PROVIDED DATA »
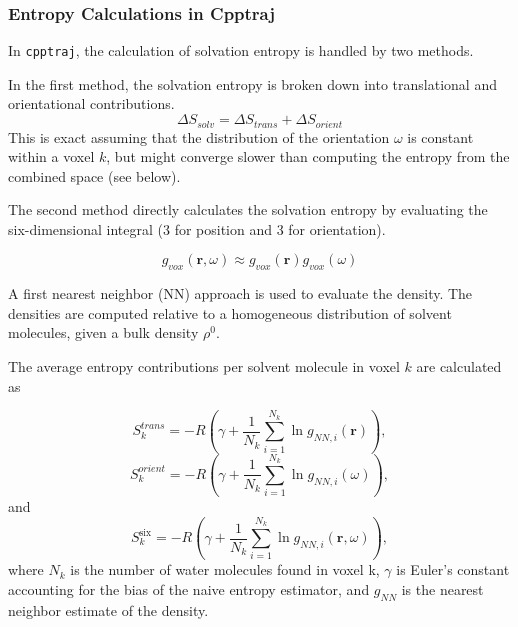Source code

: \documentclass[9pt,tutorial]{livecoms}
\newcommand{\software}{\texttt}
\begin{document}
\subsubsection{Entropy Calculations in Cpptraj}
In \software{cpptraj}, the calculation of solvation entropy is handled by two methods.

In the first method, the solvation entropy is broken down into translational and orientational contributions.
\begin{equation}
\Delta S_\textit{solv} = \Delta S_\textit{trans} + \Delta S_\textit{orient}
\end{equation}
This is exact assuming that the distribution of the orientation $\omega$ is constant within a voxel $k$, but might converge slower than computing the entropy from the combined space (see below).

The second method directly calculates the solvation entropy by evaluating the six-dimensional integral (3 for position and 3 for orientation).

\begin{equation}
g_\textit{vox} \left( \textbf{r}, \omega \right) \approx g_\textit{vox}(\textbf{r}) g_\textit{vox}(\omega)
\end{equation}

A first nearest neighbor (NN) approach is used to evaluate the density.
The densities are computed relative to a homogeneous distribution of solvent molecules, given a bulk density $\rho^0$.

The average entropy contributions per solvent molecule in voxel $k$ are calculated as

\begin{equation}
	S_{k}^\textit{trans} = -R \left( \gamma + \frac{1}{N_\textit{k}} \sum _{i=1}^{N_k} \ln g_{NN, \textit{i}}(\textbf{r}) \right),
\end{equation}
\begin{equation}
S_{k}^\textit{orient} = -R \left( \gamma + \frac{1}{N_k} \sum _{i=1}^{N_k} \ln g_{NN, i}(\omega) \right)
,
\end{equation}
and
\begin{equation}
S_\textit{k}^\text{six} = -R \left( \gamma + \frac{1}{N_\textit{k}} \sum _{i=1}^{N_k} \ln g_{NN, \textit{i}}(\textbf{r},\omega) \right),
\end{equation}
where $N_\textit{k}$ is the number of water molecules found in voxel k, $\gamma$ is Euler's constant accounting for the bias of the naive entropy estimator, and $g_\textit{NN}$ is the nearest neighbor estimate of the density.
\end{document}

---

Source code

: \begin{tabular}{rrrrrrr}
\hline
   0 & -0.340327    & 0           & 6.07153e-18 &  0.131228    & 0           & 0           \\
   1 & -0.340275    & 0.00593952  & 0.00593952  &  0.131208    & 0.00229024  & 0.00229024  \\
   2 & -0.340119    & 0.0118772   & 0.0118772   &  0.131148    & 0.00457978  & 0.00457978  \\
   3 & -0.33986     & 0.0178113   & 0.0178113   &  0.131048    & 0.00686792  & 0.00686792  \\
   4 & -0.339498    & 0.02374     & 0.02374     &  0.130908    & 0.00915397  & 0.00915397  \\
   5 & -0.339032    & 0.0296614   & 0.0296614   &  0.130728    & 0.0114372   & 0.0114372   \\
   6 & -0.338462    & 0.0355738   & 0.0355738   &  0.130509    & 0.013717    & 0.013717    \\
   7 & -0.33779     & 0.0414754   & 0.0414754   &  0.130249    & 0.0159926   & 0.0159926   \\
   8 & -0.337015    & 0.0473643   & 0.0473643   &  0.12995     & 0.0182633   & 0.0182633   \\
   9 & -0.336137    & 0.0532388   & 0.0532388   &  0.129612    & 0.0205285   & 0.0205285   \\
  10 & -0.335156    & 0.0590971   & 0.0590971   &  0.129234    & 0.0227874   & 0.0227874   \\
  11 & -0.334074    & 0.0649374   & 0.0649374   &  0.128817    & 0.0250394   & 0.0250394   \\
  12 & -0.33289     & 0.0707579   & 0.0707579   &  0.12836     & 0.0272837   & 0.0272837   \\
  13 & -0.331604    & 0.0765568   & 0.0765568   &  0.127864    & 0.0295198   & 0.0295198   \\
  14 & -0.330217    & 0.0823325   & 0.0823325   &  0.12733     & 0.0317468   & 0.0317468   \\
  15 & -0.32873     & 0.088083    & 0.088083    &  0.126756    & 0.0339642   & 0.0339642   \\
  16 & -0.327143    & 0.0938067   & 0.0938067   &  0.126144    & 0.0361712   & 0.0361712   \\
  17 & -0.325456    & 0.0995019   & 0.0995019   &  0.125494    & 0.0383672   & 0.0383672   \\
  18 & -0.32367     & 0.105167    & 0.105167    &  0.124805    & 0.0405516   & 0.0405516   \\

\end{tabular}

==

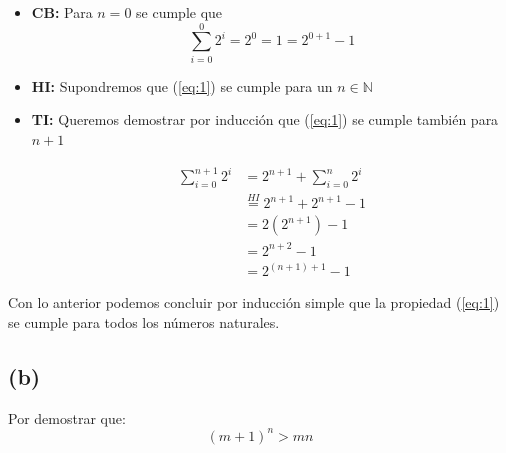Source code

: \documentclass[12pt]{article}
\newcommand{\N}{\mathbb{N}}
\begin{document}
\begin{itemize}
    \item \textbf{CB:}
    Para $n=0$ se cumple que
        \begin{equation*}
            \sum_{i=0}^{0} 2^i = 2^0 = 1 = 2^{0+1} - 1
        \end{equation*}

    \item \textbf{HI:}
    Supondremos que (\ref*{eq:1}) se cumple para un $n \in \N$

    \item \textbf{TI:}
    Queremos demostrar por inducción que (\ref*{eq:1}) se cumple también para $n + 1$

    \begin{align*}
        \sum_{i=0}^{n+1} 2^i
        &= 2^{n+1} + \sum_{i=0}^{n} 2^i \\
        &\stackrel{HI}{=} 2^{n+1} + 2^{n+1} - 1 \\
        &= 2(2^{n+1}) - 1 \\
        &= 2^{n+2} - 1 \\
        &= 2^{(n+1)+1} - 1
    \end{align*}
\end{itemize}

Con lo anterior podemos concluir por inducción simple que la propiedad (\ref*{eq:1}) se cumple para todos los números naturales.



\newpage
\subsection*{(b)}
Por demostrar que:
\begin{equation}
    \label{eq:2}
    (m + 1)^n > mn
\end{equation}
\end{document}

TASK »
From the entries above, select each line containing the string "neighbor".

RESULT OF THE EXERCISE »
A first nearest neighbor (NN) approach is used to evaluate the density.
where $N_\textit{k}$ is the number of water molecules found in voxel k, $\gamma$ is Euler's constant accounting for the bias of the naive entropy estimator, and $g_\textit{NN}$ is the nearest neighbor estimate of the density.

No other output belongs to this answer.